In its present form, CICIES acts as an advisory committee rather than a fully-fledged anti-corruption agency like Indonesia’s KPK. It lacks the authority to investigate or prosecute individuals or officials and has no mechanism for collaborating with the private sector. The commission’s founding documents emphasize its role to “cooperate with the institutions of the Salvadoran State in strengthening their capacities to prevent and combat corruption and impunity” and “assist national efforts in the legal prosecution of…corruption and other related crimes.”
In an uphill climb to curb corruption, El Salvador’s new commission is a baby step. Its narrow authority has meant the commission can only indirectly support investigations and enforcement by other government departments like the Attorney General of the Republic. CICIES also lacks the legal legitimacy of being ratified by El Salvador’s legislature. In 2019, Bukele established the commission by executive decree to make good on his campaign promise.
El Salvador has much to gain from a stronger and more independent anti-corruption commission. Corruption is deeply entrenched in many of the country’s institutions. El Salvador is ranked 108th out of 180 on Transparency International’s most recent Corruptions Perception Index.

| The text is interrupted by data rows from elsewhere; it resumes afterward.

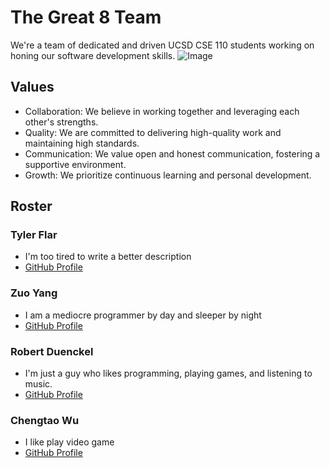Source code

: # The Great 8 Team

We're a team of dedicated and driven UCSD CSE 110 students working on honing our software development skills.
![Image](https://github.com/cse110-sp23-group8/cse110-sp23-group8/blob/main/admin/8team.png?raw=true)

## Values

- Collaboration: We believe in working together and leveraging each other's strengths.
- Quality: We are committed to delivering high-quality work and maintaining high standards.
- Communication: We value open and honest communication, fostering a supportive environment.
- Growth: We prioritize continuous learning and personal development.

## Roster

### Tyler Flar
- I'm too tired to write a better description
- [GitHub Profile](https://github.com/TylerFlar)

### Zuo Yang
- I am a mediocre programmer by day and sleeper by night
- [GitHub Profile](https://github.com/masteryangz)

### Robert Duenckel
- I'm just a guy who likes programming, playing games, and listening to music. 
- [GitHub Profile](https://github.com/World1014)

### Chengtao Wu
- I like play video game
- [GitHub Profile](https://github.com/pootis2)
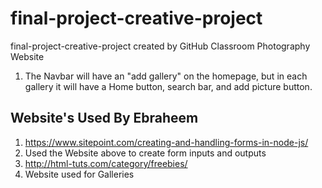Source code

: # final-project-creative-project
final-project-creative-project created by GitHub Classroom
Photography Website

1. The Navbar will have an "add gallery" on the homepage, but in each gallery it will have a Home button, search bar, and add picture button.


## Website's Used By Ebraheem

1. https://www.sitepoint.com/creating-and-handling-forms-in-node-js/
2. Used the Website above to create form inputs and outputs
3. http://html-tuts.com/category/freebies/
4. Website used for Galleries
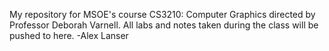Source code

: My repository for MSOE's course CS3210: Computer Graphics directed by Professor Deborah Varnell. All labs and notes taken during the class will be pushed to here.
-Alex Lanser

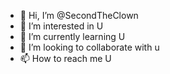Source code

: - 👋 Hi, I’m @SecondTheClown
- 👀 I’m interested in U
- 🌱 I’m currently learning U
- 💞️ I’m looking to collaborate with u
- 📫 How to reach me U

<!---
SecondTheClown/SecondTheClown is a ✨ special ✨ repository because its `README.md` (this file) appears on your GitHub profile.
You can click the Preview link to take a look at your changes.
--->
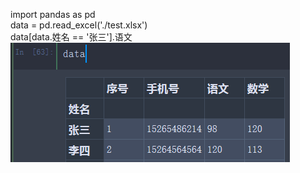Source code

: import pandas as pd   
data = pd.read_excel('./test.xlsx')   
data[data.姓名 == '张三'].语文   
![示例](https://github.com/mcslll/note/blob/main/3911839397.png?raw=true)
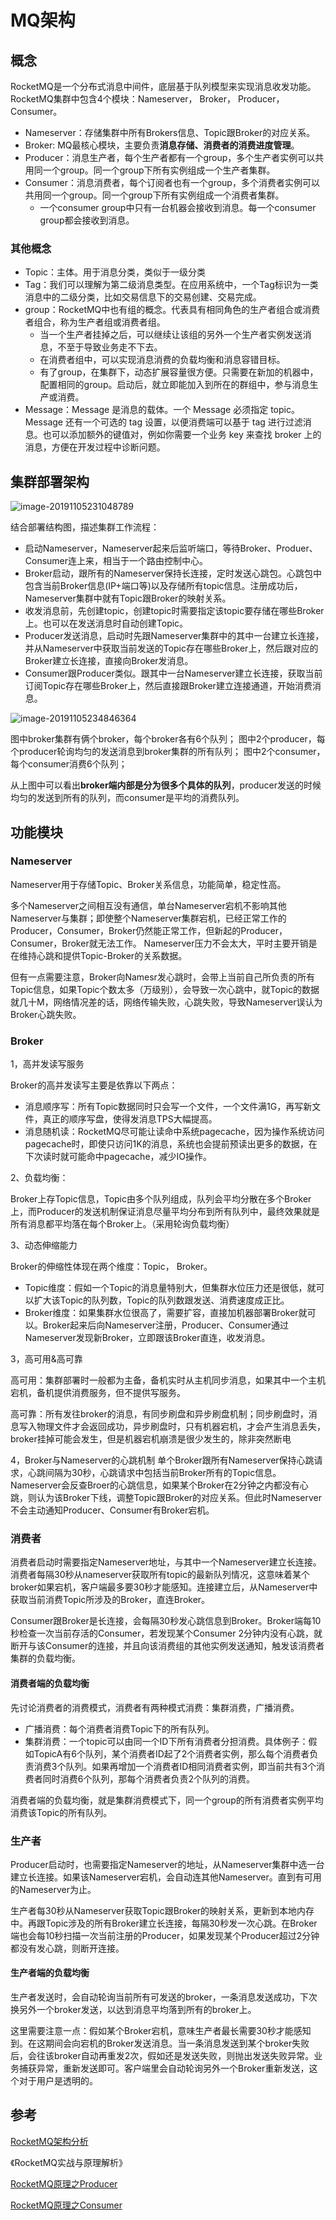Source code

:# MQ架构



## 概念

RocketMQ是一个分布式消息中间件，底层基于队列模型来实现消息收发功能。RocketMQ集群中包含4个模块：Nameserver， Broker， Producer， Consumer。

- Nameserver：存储集群中所有Brokers信息、Topic跟Broker的对应关系。
- Broker: MQ最核心模块，主要负责**消息存储、消费者的消费进度管理**。
- Producer：消息生产者，每个生产者都有一个group，多个生产者实例可以共用同一个group。同一个group下所有实例组成一个生产者集群。
- Consumer：消息消费者，每个订阅者也有一个group，多个消费者实例可以共用同一个group。同一个group下所有实例组成一个消费者集群。
  - 一个consumer group中只有一台机器会接收到消息。每一个consumer group都会接收到消息。



### 其他概念

- Topic：主体。用于消息分类，类似于一级分类
- Tag：我们可以理解为第二级消息类型。在应用系统中，一个Tag标识为一类消息中的二级分类，比如交易信息下的交易创建、交易完成。
- group：RocketMQ中也有组的概念。代表具有相同角色的生产者组合或消费者组合，称为生产者组或消费者组。
  - 当一个生产者挂掉之后，可以继续让该组的另外一个生产者实例发送消息，不至于导致业务走不下去。
  - 在消费者组中，可以实现消息消费的负载均衡和消息容错目标。
  - 有了group，在集群下，动态扩展容量很方便。只需要在新加的机器中，配置相同的group。启动后，就立即能加入到所在的群组中，参与消息生产或消费。
- Message：Message 是消息的载体。一个 Message 必须指定 topic。Message 还有一个可选的 tag 设置，以便消费端可以基于 tag 进行过滤消息。也可以添加额外的键值对，例如你需要一个业务 key 来查找 broker 上的消息，方便在开发过程中诊断问题。





## 集群部署架构

![image-20191105231048789](https://tva1.sinaimg.cn/large/006y8mN6gy1g8nkg92z5sj31340naqax.jpg)

结合部署结构图，描述集群工作流程：

- 启动Nameserver，Nameserver起来后监听端口，等待Broker、Produer、Consumer连上来，相当于一个路由控制中心。
- Broker启动，跟所有的Nameserver保持长连接，定时发送心跳包。心跳包中包含当前Broker信息(IP+端口等)以及存储所有topic信息。注册成功后，Nameserver集群中就有Topic跟Broker的映射关系。
- 收发消息前，先创建topic，创建topic时需要指定该topic要存储在哪些Broker上。也可以在发送消息时自动创建Topic。
- Producer发送消息，启动时先跟Nameserver集群中的其中一台建立长连接，并从Nameserver中获取当前发送的Topic存在哪些Broker上，然后跟对应的Broker建立长连接，直接向Broker发消息。
- Consumer跟Producer类似。跟其中一台Nameserver建立长连接，获取当前订阅Topic存在哪些Broker上，然后直接跟Broker建立连接通道，开始消费消息。



![image-20191105234846364](https://tva1.sinaimg.cn/large/006y8mN6gy1g8nljpd2boj31140s8k4a.jpg)

图中broker集群有俩个broker，每个broker各有6个队列；
图中2个producer，每个producer轮询均匀的发送消息到broker集群的所有队列；
图中2个consumer，每个consumer消费6个队列；

从上图中可以看出**broker端内部是分为很多个具体的队列**，producer发送的时候均匀的发送到所有的队列，而consumer是平均的消费队列。





## 功能模块



### **Nameserver**

Nameserver用于存储Topic、Broker关系信息，功能简单，稳定性高。

多个Nameserver之间相互没有通信，单台Nameserver宕机不影响其他Nameserver与集群；即使整个Nameserver集群宕机，已经正常工作的Producer，Consumer，Broker仍然能正常工作，但新起的Producer， Consumer，Broker就无法工作。
Nameserver压力不会太大，平时主要开销是在维持心跳和提供Topic-Broker的关系数据。

但有一点需要注意，Broker向Namesr发心跳时，会带上当前自己所负责的所有Topic信息，如果Topic个数太多（万级别），会导致一次心跳中，就Topic的数据就几十M，网络情况差的话，网络传输失败，心跳失败，导致Nameserver误认为Broker心跳失败。



### Broker

1，高并发读写服务

Broker的高并发读写主要是依靠以下两点：

- 消息顺序写：所有Topic数据同时只会写一个文件，一个文件满1G，再写新文件，真正的顺序写盘，使得发消息TPS大幅提高。
- 消息随机读：RocketMQ尽可能让读命中系统pagecache，因为操作系统访问pagecache时，即使只访问1K的消息，系统也会提前预读出更多的数据，在下次读时就可能命中pagecache，减少IO操作。



2、负载均衡：

Broker上存Topic信息，Topic由多个队列组成，队列会平均分散在多个Broker上，而Producer的发送机制保证消息尽量平均分布到所有队列中，最终效果就是所有消息都平均落在每个Broker上。（采用轮询负载均衡）



3、动态伸缩能力

Broker的伸缩性体现在两个维度：Topic， Broker。

- Topic维度：假如一个Topic的消息量特别大，但集群水位压力还是很低，就可以扩大该Topic的队列数，Topic的队列数跟发送、消费速度成正比。
- Broker维度：如果集群水位很高了，需要扩容，直接加机器部署Broker就可以。Broker起来后向Nameserver注册，Producer、Consumer通过Nameserver发现新Broker，立即跟该Broker直连，收发消息。



3，高可用&高可靠

高可用：集群部署时一般都为主备，备机实时从主机同步消息，如果其中一个主机宕机，备机提供消费服务，但不提供写服务。

高可靠：所有发往broker的消息，有同步刷盘和异步刷盘机制；同步刷盘时，消息写入物理文件才会返回成功，异步刷盘时，只有机器宕机，才会产生消息丢失，broker挂掉可能会发生，但是机器宕机崩溃是很少发生的，除非突然断电



4，Broker与Nameserver的心跳机制
单个Broker跟所有Nameserver保持心跳请求，心跳间隔为30秒，心跳请求中包括当前Broker所有的Topic信息。Nameserver会反查Broer的心跳信息，如果某个Broker在2分钟之内都没有心跳，则认为该Broker下线，调整Topic跟Broker的对应关系。但此时Nameserver不会主动通知Producer、Consumer有Broker宕机。





### 消费者

消费者启动时需要指定Nameserver地址，与其中一个Nameserver建立长连接。消费者每隔30秒从nameserver获取所有topic的最新队列情况，这意味着某个broker如果宕机，客户端最多要30秒才能感知。连接建立后，从Nameserver中获取当前消费Topic所涉及的Broker，直连Broker。

Consumer跟Broker是长连接，会每隔30秒发心跳信息到Broker。Broker端每10秒检查一次当前存活的Consumer，若发现某个Consumer 2分钟内没有心跳，就断开与该Consumer的连接，并且向该消费组的其他实例发送通知，触发该消费者集群的负载均衡。



#### 消费者端的负载均衡
先讨论消费者的消费模式，消费者有两种模式消费：集群消费，广播消费。

- 广播消费：每个消费者消费Topic下的所有队列。
- 集群消费：一个topic可以由同一个ID下所有消费者分担消费。具体例子：假如TopicA有6个队列，某个消费者ID起了2个消费者实例，那么每个消费者负责消费3个队列。如果再增加一个消费者ID相同消费者实例，即当前共有3个消费者同时消费6个队列，那每个消费者负责2个队列的消费。

消费者端的负载均衡，就是集群消费模式下，同一个group的所有消费者实例平均消费该Topic的所有队列。



### 生产者

Producer启动时，也需要指定Nameserver的地址，从Nameserver集群中选一台建立长连接。如果该Nameserver宕机，会自动连其他Nameserver。直到有可用的Nameserver为止。

生产者每30秒从Nameserver获取Topic跟Broker的映射关系，更新到本地内存中。再跟Topic涉及的所有Broker建立长连接，每隔30秒发一次心跳。在Broker端也会每10秒扫描一次当前注册的Producer，如果发现某个Producer超过2分钟都没有发心跳，则断开连接。



#### 生产者端的负载均衡

生产者发送时，会自动轮询当前所有可发送的broker，一条消息发送成功，下次换另外一个broker发送，以达到消息平均落到所有的broker上。

这里需要注意一点：假如某个Broker宕机，意味生产者最长需要30秒才能感知到。在这期间会向宕机的Broker发送消息。当一条消息发送到某个broker失败后，会往该broker自动再重发2次，假如还是发送失败，则抛出发送失败异常。业务捕获异常，重新发送即可。客户端里会自动轮询另外一个Broker重新发送，这个对于用户是透明的。








## 参考

[RocketMQ架构分析](https://blog.csdn.net/javahongxi/article/details/72956608)

《RocketMQ实战与原理解析》

[RocketMQ原理之Producer](https://blog.csdn.net/qq_34622600/article/details/79139105)

[RocketMQ原理之Consumer](https://blog.csdn.net/qq_34622600/article/details/79139312)

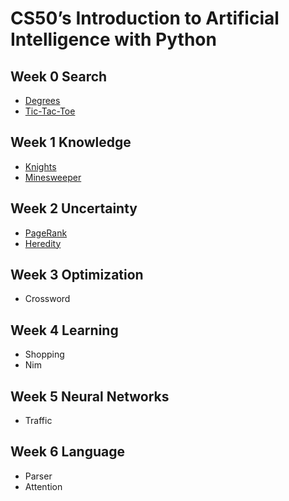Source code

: # CS50’s Introduction to Artificial Intelligence with Python

## Week 0 Search

- [Degrees](degrees)
- [Tic-Tac-Toe](tictactoe)

## Week 1 Knowledge

- [Knights](knights)
- [Minesweeper](minesweeper)

## Week 2 Uncertainty

- [PageRank](pagerank)
- [Heredity](heredity)

## Week 3 Optimization

- Crossword

## Week 4 Learning

- Shopping
- Nim

## Week 5 Neural Networks

- Traffic

## Week 6 Language

- Parser
- Attention
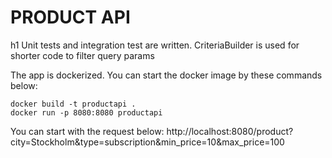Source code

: # PRODUCT API

h1
Unit tests and integration test are written.
CriteriaBuilder is used for shorter code to filter query params

The app is dockerized.
You can start the docker image by these commands below:
    
    docker build -t productapi .
    docker run -p 8080:8080 productapi

You can start with the request below:
http://localhost:8080/product?city=Stockholm&type=subscription&min_price=10&max_price=100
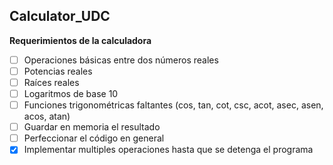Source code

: ## Calculator_UDC

**Requerimientos de la calculadora**

- [ ] Operaciones básicas entre dos números reales
- [	] Potencias reales
- [	] Raíces reales
- [	] Logaritmos de base 10
- [	] Funciones trigonométricas faltantes (cos, tan, cot, csc, acot, asec, asen, acos, atan)
- [	] Guardar en memoria el resultado
- [	] Perfeccionar el código en general
- [x] Implementar multiples operaciones hasta que se detenga el programa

Weak enforcement institutions also need strengthening. An investigation by Deutsche Welle found that impunity, or exemption from punishment, had reached nearly 90% of the cases brought to court by the attorney general’s office from 2013-2018. Commenting on the study’s findings, Eduardo Escobar, Executive Director of local NGO Acción Ciudadana, said “what we find is an institution with a weak capacity for crime investigation…Out of 10 cases prosecuted, the Prosecutor’s Office obtained [just] two convictions.”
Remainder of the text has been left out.